## [Your task]
Would you print out every entry exactly as given?
:: Provided material ::
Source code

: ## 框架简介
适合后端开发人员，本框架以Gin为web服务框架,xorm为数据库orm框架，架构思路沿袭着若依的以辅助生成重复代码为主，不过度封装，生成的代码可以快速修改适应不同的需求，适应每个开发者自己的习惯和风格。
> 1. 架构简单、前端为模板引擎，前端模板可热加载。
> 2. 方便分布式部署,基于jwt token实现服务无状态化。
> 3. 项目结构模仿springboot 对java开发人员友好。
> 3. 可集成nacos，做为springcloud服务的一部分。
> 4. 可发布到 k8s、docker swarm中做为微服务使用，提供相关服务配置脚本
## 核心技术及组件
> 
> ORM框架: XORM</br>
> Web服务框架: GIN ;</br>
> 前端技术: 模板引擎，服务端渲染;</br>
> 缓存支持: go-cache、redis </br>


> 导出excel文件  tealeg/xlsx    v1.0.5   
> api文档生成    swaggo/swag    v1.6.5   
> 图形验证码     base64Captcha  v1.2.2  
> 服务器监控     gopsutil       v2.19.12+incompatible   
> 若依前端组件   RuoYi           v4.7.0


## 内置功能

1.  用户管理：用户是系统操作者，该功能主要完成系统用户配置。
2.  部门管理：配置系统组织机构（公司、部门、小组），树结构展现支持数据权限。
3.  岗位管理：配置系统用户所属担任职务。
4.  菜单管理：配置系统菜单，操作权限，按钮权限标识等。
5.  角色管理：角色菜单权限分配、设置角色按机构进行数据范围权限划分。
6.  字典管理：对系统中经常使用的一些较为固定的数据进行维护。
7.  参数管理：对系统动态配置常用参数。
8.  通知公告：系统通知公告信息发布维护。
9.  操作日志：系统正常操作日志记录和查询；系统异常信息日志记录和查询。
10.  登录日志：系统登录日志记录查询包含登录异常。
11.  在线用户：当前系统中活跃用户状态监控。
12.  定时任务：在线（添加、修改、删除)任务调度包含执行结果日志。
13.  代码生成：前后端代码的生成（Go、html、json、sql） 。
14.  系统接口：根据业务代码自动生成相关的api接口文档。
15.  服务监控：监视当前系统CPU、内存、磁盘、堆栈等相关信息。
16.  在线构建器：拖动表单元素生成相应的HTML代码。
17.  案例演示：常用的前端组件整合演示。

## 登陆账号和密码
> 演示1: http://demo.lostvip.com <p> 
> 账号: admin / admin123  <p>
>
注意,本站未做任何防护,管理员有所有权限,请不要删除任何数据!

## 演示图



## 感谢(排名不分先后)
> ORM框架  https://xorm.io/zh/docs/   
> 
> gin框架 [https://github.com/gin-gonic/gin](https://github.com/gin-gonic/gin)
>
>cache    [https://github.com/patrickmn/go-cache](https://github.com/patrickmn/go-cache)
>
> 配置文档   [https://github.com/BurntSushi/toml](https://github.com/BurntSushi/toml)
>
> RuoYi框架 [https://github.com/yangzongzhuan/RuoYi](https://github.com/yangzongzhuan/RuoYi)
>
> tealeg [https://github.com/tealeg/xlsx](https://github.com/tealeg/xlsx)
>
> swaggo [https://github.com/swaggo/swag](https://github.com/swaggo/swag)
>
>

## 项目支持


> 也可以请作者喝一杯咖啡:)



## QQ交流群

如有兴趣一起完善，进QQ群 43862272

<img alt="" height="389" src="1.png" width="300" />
:::
## [Worked solution]
Source code

: ## 框架简介
适合后端开发人员，本框架以Gin为web服务框架,xorm为数据库orm框架，架构思路沿袭着若依的以辅助生成重复代码为主，不过度封装，生成的代码可以快速修改适应不同的需求，适应每个开发者自己的习惯和风格。
> 1. 架构简单、前端为模板引擎，前端模板可热加载。
> 2. 方便分布式部署,基于jwt token实现服务无状态化。
> 3. 项目结构模仿springboot 对java开发人员友好。
> 3. 可集成nacos，做为springcloud服务的一部分。
> 4. 可发布到 k8s、docker swarm中做为微服务使用，提供相关服务配置脚本
## 核心技术及组件
> 
> ORM框架: XORM</br>
> Web服务框架: GIN ;</br>
> 前端技术: 模板引擎，服务端渲染;</br>
> 缓存支持: go-cache、redis </br>


> 导出excel文件  tealeg/xlsx    v1.0.5   
> api文档生成    swaggo/swag    v1.6.5   
> 图形验证码     base64Captcha  v1.2.2  
> 服务器监控     gopsutil       v2.19.12+incompatible   
> 若依前端组件   RuoYi           v4.7.0


## 内置功能

1.  用户管理：用户是系统操作者，该功能主要完成系统用户配置。
2.  部门管理：配置系统组织机构（公司、部门、小组），树结构展现支持数据权限。
3.  岗位管理：配置系统用户所属担任职务。
4.  菜单管理：配置系统菜单，操作权限，按钮权限标识等。
5.  角色管理：角色菜单权限分配、设置角色按机构进行数据范围权限划分。
6.  字典管理：对系统中经常使用的一些较为固定的数据进行维护。
7.  参数管理：对系统动态配置常用参数。
8.  通知公告：系统通知公告信息发布维护。
9.  操作日志：系统正常操作日志记录和查询；系统异常信息日志记录和查询。
10.  登录日志：系统登录日志记录查询包含登录异常。
11.  在线用户：当前系统中活跃用户状态监控。
12.  定时任务：在线（添加、修改、删除)任务调度包含执行结果日志。
13.  代码生成：前后端代码的生成（Go、html、json、sql） 。
14.  系统接口：根据业务代码自动生成相关的api接口文档。
15.  服务监控：监视当前系统CPU、内存、磁盘、堆栈等相关信息。
16.  在线构建器：拖动表单元素生成相应的HTML代码。
17.  案例演示：常用的前端组件整合演示。

## 登陆账号和密码
> 演示1: http://demo.lostvip.com <p> 
> 账号: admin / admin123  <p>
>
注意,本站未做任何防护,管理员有所有权限,请不要删除任何数据!

## 演示图



## 感谢(排名不分先后)
> ORM框架  https://xorm.io/zh/docs/   
> 
> gin框架 [https://github.com/gin-gonic/gin](https://github.com/gin-gonic/gin)
>
>cache    [https://github.com/patrickmn/go-cache](https://github.com/patrickmn/go-cache)
>
> 配置文档   [https://github.com/BurntSushi/toml](https://github.com/BurntSushi/toml)
>
> RuoYi框架 [https://github.com/yangzongzhuan/RuoYi](https://github.com/yangzongzhuan/RuoYi)
>
> tealeg [https://github.com/tealeg/xlsx](https://github.com/tealeg/xlsx)
>
> swaggo [https://github.com/swaggo/swag](https://github.com/swaggo/swag)
>
>

## 项目支持


> 也可以请作者喝一杯咖啡:)



## QQ交流群

如有兴趣一起完善，进QQ群 43862272

<img alt="" height="389" src="1.png" width="300" />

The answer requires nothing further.